AWS Connector

Here is the section to manage the AWS Connector.

Required By

AWS Trigger

Prerequisites

On Horizon side, you might need to set up a Proxy , used to reach AWS, if necessary.

On AWS side, you need to create a user using the AWS IAM module, and following AWS guide. You should create an access key for that user, and give him appropriate permissions. The created user should hold the following permissions:

  • AWSResourceGroupsReadOnlyAccess

  • ResourceGroupsandTagEditorReadOnlyAccess

  • AWSCertificateManagerFullAccess

After performing these steps, you will get the following information, required later:

  • the AWS Region

  • the User Access Key ID

  • the User Access Key Secret

On top of that, you need to define a Resource Group, using AWS Resource Groups and Tags Editor, with the following characteristics:

  • Group Type: Tag based

  • Resource Type: AWS::CertificateManager::Certificate

  • Tag key and value (e.g. key=manage and value=HRZ)

After performing this steps, you will get the following information, required later:

  • The Resource Group name

  • the Tag name

  • the Tag value

How to configure AWS Connector

1. Log in to Horizon Administration Interface.

2. Access AWS Connectors from the drawer or card: Third Parties  AWS  Connectors.

3. Click on Add Connector.

4. Fill the mandatory fields.

Connection

  • Name* (string input):
    Enter a meaningful connector name. It must be unique for each connector. Horizon uses the name to identify the connector.

  • Region* (string input):
    Enter a valid AWS region.

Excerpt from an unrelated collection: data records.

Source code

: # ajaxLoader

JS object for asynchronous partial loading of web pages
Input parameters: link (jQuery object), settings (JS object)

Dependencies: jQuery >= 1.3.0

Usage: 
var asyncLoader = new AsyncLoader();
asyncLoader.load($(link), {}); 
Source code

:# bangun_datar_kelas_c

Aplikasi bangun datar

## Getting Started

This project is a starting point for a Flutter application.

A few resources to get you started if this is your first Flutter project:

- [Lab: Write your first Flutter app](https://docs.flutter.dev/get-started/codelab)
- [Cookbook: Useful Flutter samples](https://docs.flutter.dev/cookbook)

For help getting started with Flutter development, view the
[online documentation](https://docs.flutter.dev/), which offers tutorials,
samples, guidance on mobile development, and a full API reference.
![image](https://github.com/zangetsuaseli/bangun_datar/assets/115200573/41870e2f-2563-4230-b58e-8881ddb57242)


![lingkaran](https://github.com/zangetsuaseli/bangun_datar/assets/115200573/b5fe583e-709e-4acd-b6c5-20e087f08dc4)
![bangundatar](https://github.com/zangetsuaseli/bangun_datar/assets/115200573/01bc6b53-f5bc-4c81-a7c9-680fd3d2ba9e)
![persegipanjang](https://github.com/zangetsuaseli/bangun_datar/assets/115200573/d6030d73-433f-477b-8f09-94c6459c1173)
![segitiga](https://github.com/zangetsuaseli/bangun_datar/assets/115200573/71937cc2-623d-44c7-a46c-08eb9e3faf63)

Here’s the region list from AWS.

  • AWS Access Key Credentials (select):
    Select Login credentials containing the User Access Key ID and secret used by Horizon to connect to AWS.

  • Proxy (string select):
    The HTTP/HTTPS proxy to use to reach AWS, if any.

  • Timeout* (finite duration):
    The timeout for Horizon-initiated connections to AWS. Must be a valid finite duration.

Assets identification

  • Resource group name (string input):
    Name of the resource group pointing to the tag name and value.

  • Role ARN (string input):
    Name of the AWS role Horizon will impersonate in ACM.

  • Tag key (string input):
    Name of the tag used to identify certificates managed by Horizon in ACM.

  • Tag value (string input):
    Value of the tag used to identify certificates managed by Horizon in ACM.

Actors and renewal management

  • Throttle duration* (finite duration):
    Set by default at 3 seconds. Must be a valid finite duration.

  • Renewal period (finite duration):
    Certificate renewal period (time before expiration to trigger renewal). Must be a valid finite duration.

5. Click on the save button.

You can update Edit Connector or delete Delete Connector the AWS Connector.

You won’t be able to delete an AWS Connector if it is referenced somewhere else.

Synchronize your third party

Your third-party certificates can be synchronized with Horizon using scheduled tasks.

Scheduled tasks are a functionality of WebRA that allows to synchronize automatic renewal or revocation events with a third party periodically with what occurs on a WebRA profile. To be more specific, it will periodically check whether the certificate has entered the "renewal period" that was defined in the connector’s configuration, and renew it automatically if necessary.

1. Refer to the third party connector documentation to create a third party connector.

2. Ensure you have an existing WebRA Profile: renewal will be automated on the selected profile.

3. Follow the documentation of the WebRA Scheduled Tasks section to properly configure a scheduled task.